Effects of transforming growth factor-beta on cardiac fibroblasts

Abstract

Cardiac cells consist of cardiac myocytes and non-myocyte cells. The non-myocyte population includes cardiac fibroblasts that are present in the interstitium, endothelial cells that form the lining of blood vessels and myocardial cavities, smooth muscle cells, and nerve cells. By the use of monospecific antibodies to each cell type and immunofluorescent staining of freshly isolated non-myocyte heart cells, we have established that greater than 90% of the heart cells in the non-myocyte population are cardiac fibroblasts [1]. In the ventricular myocardium, cardiac fibroblasts are responsible for biosynthesis of extracellular matrix proteins [1,2]. In the heart, extracellular matrix provides structural and functional support for cardiac myocytes and the vasculature. Major protein of this matrix is collagen. Collagens are a family of related molecules with distinct genes and variable tissue distribution.

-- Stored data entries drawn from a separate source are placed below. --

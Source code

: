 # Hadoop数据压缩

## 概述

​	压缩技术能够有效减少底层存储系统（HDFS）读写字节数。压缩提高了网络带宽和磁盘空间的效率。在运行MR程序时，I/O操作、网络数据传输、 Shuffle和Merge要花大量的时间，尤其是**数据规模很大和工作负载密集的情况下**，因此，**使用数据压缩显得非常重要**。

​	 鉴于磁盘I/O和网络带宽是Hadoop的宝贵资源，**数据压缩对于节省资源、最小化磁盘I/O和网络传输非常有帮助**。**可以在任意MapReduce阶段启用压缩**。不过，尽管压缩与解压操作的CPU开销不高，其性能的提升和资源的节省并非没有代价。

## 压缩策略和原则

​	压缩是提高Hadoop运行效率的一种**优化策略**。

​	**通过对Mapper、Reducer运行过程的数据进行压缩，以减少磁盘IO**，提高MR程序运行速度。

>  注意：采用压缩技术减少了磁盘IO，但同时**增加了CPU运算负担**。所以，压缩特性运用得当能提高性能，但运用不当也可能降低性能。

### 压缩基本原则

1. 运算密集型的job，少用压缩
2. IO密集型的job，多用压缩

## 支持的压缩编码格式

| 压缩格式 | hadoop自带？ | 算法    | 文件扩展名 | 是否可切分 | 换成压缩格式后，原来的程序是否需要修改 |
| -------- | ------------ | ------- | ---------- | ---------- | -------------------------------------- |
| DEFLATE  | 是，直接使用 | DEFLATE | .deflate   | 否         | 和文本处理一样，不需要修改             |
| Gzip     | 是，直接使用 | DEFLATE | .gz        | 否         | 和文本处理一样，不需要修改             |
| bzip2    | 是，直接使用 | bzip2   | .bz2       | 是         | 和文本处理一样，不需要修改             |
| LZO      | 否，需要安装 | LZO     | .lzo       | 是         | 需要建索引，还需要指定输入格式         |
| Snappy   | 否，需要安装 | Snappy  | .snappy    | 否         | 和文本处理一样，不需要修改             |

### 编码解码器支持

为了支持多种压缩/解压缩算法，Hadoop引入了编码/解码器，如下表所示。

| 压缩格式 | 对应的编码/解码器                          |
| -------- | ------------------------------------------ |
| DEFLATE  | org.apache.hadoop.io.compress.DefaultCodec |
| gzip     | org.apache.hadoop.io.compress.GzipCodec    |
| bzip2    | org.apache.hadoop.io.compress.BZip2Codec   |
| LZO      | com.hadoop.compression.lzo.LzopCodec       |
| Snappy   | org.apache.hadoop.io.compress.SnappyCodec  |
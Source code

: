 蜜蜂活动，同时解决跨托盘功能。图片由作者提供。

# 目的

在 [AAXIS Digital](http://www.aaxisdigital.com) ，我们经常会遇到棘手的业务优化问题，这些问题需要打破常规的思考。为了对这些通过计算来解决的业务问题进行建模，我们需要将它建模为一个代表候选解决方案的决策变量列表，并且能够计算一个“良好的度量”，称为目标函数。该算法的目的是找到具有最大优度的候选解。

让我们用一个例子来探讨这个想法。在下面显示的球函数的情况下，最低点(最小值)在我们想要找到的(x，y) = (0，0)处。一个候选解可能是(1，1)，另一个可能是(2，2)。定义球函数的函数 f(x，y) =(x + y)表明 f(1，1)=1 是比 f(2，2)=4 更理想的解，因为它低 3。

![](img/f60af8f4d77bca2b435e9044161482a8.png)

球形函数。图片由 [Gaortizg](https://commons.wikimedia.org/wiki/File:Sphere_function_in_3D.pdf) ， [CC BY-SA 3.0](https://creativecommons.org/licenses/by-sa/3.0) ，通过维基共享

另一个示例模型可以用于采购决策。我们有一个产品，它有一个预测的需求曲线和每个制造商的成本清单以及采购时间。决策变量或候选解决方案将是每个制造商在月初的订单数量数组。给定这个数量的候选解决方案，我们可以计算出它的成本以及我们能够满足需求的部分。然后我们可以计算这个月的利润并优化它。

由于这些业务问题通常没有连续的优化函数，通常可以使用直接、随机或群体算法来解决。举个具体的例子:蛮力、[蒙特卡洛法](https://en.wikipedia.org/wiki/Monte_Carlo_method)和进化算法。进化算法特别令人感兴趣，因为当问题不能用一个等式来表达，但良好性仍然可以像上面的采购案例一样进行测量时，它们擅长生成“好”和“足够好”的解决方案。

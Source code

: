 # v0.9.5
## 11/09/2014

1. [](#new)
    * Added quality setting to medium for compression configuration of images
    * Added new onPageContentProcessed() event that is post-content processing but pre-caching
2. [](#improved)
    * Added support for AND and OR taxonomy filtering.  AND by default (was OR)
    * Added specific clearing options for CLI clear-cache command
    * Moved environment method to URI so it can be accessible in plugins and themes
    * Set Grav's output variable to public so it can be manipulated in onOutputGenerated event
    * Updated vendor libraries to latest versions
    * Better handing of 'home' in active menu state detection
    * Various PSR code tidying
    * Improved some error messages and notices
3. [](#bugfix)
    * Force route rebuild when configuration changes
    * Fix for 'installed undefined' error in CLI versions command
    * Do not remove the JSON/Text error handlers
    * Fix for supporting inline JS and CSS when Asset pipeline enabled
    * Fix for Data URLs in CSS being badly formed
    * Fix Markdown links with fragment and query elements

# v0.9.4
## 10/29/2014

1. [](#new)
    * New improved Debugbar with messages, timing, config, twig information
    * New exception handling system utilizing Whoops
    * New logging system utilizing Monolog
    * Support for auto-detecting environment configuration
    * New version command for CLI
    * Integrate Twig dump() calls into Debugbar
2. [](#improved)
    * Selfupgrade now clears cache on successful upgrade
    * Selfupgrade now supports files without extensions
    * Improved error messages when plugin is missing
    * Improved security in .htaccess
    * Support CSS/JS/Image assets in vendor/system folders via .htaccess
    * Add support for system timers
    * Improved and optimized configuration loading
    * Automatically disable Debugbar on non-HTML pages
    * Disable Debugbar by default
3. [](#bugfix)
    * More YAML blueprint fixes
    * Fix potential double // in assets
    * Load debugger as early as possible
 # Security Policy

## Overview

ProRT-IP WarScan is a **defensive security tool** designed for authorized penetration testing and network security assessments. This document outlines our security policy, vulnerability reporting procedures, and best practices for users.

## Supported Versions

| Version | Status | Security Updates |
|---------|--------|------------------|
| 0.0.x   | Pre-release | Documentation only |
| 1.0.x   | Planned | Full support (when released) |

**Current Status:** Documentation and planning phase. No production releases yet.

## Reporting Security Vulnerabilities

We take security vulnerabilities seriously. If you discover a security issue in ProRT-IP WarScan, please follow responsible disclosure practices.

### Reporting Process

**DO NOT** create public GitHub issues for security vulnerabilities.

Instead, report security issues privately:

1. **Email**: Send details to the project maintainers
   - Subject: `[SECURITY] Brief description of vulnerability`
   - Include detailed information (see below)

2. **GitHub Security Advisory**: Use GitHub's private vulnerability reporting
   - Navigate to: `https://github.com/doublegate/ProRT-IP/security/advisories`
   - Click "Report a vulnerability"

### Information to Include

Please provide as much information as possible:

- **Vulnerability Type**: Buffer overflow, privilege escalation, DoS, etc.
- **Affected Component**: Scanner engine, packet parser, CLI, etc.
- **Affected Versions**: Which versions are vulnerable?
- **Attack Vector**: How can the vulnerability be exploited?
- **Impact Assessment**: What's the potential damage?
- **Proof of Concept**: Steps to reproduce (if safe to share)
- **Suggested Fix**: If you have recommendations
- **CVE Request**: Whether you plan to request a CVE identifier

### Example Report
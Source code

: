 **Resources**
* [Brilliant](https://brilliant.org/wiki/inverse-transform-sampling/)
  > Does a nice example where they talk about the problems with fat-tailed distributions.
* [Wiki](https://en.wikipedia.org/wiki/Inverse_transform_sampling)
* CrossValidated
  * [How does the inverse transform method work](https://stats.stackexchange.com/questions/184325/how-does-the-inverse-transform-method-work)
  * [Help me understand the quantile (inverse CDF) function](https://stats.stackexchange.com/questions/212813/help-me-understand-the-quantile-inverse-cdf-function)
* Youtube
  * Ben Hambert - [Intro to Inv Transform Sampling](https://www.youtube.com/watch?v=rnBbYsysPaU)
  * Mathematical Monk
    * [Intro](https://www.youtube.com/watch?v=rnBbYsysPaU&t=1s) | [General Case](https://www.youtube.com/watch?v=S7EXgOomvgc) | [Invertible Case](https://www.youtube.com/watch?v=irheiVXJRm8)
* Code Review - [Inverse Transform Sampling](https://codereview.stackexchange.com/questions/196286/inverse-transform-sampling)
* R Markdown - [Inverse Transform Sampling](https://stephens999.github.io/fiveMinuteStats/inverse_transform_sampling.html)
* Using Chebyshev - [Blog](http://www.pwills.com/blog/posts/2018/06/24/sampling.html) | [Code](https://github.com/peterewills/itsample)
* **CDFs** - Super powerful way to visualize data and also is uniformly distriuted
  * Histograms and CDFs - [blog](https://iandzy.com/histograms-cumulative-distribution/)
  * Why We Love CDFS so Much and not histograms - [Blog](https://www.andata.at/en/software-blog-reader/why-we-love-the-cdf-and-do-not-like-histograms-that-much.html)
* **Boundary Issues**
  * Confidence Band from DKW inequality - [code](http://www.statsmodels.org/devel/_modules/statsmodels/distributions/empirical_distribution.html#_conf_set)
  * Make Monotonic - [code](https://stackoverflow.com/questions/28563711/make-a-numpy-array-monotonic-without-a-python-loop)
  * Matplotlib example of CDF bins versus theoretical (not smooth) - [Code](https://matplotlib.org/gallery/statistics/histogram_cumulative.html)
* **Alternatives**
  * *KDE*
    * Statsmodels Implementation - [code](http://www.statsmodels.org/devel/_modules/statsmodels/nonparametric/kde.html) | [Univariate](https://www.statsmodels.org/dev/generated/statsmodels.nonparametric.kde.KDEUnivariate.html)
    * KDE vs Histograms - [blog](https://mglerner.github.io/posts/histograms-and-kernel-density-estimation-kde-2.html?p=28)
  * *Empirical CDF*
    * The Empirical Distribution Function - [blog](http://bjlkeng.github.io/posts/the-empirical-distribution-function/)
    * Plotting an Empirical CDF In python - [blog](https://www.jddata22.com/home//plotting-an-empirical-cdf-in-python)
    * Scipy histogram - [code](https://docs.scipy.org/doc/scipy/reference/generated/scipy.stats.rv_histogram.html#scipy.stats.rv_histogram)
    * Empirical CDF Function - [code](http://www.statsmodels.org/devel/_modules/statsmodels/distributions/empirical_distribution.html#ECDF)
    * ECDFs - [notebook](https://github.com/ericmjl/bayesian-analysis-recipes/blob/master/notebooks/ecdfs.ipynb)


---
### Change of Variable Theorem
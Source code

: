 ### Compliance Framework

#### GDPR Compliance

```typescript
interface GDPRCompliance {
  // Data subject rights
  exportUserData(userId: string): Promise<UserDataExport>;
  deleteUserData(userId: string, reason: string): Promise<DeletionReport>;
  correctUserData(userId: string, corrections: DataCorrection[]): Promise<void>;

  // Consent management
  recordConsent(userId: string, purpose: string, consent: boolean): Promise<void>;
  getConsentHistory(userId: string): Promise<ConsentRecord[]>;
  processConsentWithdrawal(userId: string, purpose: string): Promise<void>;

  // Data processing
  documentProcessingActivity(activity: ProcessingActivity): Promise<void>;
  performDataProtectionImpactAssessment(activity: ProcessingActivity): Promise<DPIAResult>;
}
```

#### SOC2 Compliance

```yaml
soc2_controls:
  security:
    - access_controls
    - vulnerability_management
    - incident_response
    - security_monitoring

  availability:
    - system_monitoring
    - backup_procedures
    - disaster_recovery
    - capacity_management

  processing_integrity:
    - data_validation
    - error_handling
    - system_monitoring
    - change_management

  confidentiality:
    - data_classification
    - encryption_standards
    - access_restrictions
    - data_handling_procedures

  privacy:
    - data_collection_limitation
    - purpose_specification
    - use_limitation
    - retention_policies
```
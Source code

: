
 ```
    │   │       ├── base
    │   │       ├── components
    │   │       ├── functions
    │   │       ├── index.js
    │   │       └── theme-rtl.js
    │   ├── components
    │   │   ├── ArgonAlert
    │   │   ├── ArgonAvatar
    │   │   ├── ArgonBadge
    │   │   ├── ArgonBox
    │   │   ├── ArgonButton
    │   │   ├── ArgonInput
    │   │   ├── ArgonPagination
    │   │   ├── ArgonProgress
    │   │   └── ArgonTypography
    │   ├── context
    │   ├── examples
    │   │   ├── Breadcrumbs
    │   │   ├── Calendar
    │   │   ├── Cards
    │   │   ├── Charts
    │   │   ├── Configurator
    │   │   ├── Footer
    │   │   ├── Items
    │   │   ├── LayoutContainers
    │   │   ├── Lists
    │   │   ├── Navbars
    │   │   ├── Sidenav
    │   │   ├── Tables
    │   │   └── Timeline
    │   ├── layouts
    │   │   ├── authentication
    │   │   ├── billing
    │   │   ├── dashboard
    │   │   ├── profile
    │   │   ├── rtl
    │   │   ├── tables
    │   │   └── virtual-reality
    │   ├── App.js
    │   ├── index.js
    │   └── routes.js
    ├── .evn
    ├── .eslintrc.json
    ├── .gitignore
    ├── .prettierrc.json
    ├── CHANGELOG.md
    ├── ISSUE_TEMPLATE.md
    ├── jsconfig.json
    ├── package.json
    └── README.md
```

Major collagens of the adult heart are classical fiber-forming collagen types I and III, and basement membrane-specific collagen type IV. Collagen type I accounts for greater than 80% of total collagens in the heart [3]. A normal collagen matrix that is the result of a balanced collagen synthesis and degradation process is critical for maintaining the integrity of myocardial function. In the interstitium, cardiac fibroblasts are exposed to the regulatory effects of various hormones, neurotransmitters and growth factors that are present in the myocardium or gain access to the ventricular tissue by blood vessels. Regulation of gene expression in cardiac fibroblasts and modulation of their phenotype by those regulatory factors may occur under various pathophysiological conditions. Transforming growth factor-beta (TGF-ß₁) is a multi-functional growth factor peptide that is present in the myocardium in areas surrounding the blood vessels [4]. It has been shown that TGF-ß₁ regulates biosynthesis of collagen type I both at transcriptional and post-transcriptional levels [5]. In this chapter, I review the results of our studies that indicate cardiac fibroblasts are cellular targets for the regulatory effects of TGF-ß₁ in the heart and that the interstitial compartment of the heart may be altered both structurally and functionally as the result of the effects of TGF-ß₁, both on collagen gene expression and on cardiac fibroblast phenotype.